_YOUR INSTRUCTIONS_. Across the entries that follow, work out the number of lines containing the string "Zealand", and state it alone.

────────────────

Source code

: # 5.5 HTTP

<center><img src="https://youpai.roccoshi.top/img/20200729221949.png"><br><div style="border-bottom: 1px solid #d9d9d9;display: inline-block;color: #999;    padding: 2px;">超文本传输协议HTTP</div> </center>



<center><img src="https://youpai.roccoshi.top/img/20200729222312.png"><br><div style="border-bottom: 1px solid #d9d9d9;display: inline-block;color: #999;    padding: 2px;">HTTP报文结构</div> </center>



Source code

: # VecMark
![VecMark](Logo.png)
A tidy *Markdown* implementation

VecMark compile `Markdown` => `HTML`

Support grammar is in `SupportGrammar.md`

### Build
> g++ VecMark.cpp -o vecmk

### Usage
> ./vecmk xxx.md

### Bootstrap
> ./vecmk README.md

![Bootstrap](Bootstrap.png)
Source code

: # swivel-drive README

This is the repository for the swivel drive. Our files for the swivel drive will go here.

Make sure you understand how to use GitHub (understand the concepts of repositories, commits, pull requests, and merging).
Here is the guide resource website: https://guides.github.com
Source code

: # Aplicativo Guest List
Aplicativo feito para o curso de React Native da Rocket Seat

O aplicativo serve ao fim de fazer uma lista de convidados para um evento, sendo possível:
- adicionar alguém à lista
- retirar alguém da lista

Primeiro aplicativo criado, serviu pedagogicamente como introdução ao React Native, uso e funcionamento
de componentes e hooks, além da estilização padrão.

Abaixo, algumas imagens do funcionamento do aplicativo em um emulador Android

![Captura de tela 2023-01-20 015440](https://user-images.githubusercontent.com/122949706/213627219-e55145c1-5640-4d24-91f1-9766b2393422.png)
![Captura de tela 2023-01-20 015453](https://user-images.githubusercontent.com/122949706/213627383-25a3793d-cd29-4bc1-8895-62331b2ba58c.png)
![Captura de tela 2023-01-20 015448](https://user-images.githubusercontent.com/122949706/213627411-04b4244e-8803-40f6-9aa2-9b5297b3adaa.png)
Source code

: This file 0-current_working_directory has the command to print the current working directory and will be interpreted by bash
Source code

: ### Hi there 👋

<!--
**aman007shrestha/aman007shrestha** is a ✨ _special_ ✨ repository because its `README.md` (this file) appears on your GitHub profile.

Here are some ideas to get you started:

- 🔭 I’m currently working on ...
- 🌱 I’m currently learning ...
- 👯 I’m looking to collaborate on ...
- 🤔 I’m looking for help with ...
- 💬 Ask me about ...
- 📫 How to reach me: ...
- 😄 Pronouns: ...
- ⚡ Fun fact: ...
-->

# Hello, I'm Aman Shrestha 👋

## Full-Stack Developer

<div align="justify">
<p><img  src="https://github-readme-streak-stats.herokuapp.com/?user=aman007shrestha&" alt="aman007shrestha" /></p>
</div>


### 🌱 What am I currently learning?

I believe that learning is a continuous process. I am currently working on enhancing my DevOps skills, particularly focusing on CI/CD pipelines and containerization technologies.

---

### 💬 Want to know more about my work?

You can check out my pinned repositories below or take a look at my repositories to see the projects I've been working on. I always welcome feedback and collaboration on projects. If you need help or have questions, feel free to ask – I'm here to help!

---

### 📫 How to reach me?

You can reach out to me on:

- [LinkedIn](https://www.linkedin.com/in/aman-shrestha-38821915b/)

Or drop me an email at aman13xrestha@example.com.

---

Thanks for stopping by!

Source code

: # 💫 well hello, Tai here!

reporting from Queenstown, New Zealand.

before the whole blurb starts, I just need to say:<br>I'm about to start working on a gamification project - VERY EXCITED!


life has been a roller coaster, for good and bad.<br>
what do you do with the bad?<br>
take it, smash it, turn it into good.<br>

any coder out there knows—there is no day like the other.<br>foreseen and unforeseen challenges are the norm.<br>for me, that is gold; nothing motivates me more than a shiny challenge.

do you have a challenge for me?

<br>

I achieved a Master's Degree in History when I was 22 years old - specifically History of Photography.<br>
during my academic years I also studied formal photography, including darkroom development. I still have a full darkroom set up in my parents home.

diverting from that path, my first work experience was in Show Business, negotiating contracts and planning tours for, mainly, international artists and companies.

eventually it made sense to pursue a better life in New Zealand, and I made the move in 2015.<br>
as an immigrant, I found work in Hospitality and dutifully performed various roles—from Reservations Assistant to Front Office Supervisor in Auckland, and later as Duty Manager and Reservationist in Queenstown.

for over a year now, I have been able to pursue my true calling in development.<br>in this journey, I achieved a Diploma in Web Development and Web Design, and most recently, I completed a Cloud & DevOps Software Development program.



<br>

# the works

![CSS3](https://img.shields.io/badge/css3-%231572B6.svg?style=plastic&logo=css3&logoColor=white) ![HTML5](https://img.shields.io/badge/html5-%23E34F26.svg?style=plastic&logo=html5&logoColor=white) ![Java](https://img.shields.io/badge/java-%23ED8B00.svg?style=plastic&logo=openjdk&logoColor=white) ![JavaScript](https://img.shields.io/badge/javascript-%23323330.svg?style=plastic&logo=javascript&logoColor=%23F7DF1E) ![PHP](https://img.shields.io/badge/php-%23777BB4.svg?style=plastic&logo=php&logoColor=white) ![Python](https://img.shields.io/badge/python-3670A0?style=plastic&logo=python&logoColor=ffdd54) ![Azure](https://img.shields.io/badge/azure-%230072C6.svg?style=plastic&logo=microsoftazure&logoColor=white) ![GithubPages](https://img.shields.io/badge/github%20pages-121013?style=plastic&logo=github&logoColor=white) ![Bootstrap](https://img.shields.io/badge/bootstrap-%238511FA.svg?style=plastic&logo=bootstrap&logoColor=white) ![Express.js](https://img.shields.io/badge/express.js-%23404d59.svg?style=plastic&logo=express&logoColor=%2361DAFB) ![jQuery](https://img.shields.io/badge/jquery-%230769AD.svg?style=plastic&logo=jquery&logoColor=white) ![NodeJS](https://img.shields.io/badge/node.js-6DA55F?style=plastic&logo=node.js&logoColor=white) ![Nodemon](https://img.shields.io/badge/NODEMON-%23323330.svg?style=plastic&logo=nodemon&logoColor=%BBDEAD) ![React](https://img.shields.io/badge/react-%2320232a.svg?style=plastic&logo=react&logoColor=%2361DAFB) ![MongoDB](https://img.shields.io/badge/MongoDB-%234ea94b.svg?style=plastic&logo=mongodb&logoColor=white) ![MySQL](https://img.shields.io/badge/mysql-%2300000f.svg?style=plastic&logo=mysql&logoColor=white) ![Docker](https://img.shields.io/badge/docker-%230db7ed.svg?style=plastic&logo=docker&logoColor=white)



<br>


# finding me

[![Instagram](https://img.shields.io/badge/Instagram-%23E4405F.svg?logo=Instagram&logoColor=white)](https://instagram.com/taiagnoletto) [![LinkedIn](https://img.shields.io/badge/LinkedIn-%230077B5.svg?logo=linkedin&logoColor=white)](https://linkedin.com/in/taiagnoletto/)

────────────────

_RESPONSE FOR THIS EXERCISE_. 2